*Work task*:
Find every line in the records below that holds the word "takes", and copy it out.

(Collected data)
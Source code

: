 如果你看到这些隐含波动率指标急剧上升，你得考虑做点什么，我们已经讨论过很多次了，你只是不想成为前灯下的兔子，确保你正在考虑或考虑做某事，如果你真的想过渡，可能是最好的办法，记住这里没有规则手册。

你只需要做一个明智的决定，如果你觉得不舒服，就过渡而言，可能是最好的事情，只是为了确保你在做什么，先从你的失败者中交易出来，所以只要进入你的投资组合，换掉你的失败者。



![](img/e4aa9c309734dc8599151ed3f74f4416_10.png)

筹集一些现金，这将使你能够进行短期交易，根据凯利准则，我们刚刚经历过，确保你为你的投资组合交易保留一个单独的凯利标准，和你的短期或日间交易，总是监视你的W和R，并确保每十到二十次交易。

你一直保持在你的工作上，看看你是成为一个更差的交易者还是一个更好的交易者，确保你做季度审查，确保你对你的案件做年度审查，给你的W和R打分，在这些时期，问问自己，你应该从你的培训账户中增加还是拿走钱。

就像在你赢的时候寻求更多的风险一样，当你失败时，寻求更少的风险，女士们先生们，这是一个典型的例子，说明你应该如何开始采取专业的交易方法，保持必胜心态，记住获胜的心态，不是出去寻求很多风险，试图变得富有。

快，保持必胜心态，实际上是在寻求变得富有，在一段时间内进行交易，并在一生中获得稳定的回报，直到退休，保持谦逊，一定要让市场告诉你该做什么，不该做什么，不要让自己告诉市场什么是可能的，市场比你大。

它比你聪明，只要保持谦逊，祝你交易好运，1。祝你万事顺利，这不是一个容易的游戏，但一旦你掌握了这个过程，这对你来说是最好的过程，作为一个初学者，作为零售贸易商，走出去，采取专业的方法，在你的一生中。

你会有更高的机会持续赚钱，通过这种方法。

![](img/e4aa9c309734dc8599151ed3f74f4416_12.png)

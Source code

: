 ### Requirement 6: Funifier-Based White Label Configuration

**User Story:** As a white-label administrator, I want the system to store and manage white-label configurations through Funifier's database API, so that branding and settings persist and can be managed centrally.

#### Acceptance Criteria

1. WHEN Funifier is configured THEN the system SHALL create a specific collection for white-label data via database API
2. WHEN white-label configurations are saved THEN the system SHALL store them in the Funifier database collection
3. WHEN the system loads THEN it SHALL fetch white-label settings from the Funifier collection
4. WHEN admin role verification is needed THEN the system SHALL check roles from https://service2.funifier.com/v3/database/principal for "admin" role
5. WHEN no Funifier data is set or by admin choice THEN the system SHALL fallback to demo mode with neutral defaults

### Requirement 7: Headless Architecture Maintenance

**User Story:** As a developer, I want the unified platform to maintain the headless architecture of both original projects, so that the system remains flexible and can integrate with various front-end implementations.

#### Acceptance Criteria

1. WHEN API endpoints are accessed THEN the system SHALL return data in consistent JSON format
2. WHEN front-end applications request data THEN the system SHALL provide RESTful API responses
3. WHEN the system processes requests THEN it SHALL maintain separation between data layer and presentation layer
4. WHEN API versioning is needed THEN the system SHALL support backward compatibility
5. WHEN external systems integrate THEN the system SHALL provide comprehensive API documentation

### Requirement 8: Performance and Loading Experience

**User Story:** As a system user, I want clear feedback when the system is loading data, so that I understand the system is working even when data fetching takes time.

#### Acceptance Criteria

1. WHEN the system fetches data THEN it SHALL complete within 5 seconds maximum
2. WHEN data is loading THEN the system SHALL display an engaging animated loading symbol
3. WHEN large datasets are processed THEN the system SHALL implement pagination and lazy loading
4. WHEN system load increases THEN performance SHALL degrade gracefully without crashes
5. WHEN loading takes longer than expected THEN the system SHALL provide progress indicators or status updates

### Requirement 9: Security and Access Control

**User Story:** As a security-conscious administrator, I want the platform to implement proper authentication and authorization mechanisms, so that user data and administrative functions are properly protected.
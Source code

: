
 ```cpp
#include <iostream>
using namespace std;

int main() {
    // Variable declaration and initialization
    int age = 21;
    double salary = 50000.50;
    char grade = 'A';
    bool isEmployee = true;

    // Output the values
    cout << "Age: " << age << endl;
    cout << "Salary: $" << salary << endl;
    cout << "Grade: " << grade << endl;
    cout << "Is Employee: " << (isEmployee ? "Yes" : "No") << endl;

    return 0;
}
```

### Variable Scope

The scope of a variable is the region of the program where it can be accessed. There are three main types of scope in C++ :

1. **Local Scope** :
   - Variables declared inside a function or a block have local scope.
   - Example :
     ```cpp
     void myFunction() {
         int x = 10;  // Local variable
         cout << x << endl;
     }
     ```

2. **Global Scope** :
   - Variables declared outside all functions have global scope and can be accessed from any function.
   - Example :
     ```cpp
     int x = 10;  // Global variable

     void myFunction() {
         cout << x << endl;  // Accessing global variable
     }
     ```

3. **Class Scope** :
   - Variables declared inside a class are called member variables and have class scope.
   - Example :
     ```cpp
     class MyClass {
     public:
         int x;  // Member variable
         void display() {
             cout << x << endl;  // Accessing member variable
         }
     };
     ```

*Answer space*:
**User Story:** As a system user, I want clear feedback when the system is loading data, so that I understand the system is working even when data fetching takes time.
5. WHEN loading takes longer than expected THEN the system SHALL provide progress indicators or status updates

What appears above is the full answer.